There was a breathless silence.

Mr. and Mrs. Hyde were very much annoyed, and the children were alarmed for the safety of their pet.

While they were momentarily expecting a scream of terror from the occupant of the room, Froll reappeared at the window, and, with a grin and chatter of defiance, tumbled out, and clambered down towards the children, with a pair of gold-rimmed eye-glasses in her hand. A night-capped head, thrust out after her, was withdrawn again hastily, as its owner’s eyes encountered those of Mrs. Hyde.

Saucy Froll perched herself upon the top of the parlor blind, stuck the glasses upon her nose, and peered down at the children, who greeted this manœuvre with an irresistible burst of laughter, in which their father and mother joined.

The owner of the glasses again thrust his head out at the window, minus the nightcap this time, and seeing the monkey, laughed as heartily as the others.

Leaning forward, he could reach the chain, which he caught; and then Froll was made to surrender her plunder; after which she was committed to her cage in disgrace.

The sail on the lake was delightful.
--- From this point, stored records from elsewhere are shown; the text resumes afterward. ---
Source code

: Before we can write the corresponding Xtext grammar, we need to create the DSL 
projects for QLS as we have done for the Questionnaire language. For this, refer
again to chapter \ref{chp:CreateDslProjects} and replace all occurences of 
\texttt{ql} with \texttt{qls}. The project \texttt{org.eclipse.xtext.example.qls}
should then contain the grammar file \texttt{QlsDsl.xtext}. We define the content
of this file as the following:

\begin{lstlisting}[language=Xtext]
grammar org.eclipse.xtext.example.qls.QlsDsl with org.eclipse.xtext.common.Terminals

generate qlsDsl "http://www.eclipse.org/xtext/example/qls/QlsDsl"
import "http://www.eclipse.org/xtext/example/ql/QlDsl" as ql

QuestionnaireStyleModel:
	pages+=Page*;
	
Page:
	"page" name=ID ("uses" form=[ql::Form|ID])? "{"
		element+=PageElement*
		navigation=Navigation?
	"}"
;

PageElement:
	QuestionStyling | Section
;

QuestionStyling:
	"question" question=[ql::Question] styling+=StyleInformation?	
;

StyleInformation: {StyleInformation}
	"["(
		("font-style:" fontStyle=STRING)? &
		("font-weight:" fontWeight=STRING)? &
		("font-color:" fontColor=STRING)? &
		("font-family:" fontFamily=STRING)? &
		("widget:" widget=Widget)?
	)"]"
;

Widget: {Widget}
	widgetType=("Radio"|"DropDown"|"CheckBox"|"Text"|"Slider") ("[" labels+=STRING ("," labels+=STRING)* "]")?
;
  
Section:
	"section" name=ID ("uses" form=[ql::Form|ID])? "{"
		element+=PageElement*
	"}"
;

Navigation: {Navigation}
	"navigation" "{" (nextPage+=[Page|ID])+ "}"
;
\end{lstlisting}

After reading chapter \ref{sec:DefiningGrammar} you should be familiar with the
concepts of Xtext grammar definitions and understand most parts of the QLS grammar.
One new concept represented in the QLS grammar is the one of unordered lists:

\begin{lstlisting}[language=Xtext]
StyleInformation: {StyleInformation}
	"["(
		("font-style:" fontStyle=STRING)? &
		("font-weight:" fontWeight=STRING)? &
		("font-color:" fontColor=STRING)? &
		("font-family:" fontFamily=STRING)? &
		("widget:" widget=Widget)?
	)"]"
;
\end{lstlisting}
The water was as smooth as glass, the air fresh and cool, and the little island in the lake’s centre was crowded with song birds, whose sweet, merry notes rang musically over the water, and were echoed back from the shore.

After breakfast they prepared to visit the places of interest in “Gravenhaag.”

Mr. Hyde led the way to the National Museum, occupying the Prince Maurice palace—an elegant building of the seventeenth century. Numerous guides offered their services, and when one had been engaged, our party followed him up a broad, solid stairway to the famous picture gallery. Most of the paintings were old pieces of the German masters, and did not interest the children so much as their parents, for they were too young to appreciate them. But in one of the rooms almost entirely covering one end, was a grand picture, so vivid and natural that Nettie was quite startled by it at first. It was a picture of a young bull spotted white and brown, a cow lazily resting on the grass before it, a few sheep in different attitudes, and an aged cowherd leaning upon a fence. The background of the picture was a distant landscape, and all the objects were life-size.

“That picture is Paul Potter’s Bull—a highly prized work of art,” said Mr. Hyde. “When the French invaded Holland, Napoleon ordered it to Paris, to be hung in the Louvre.”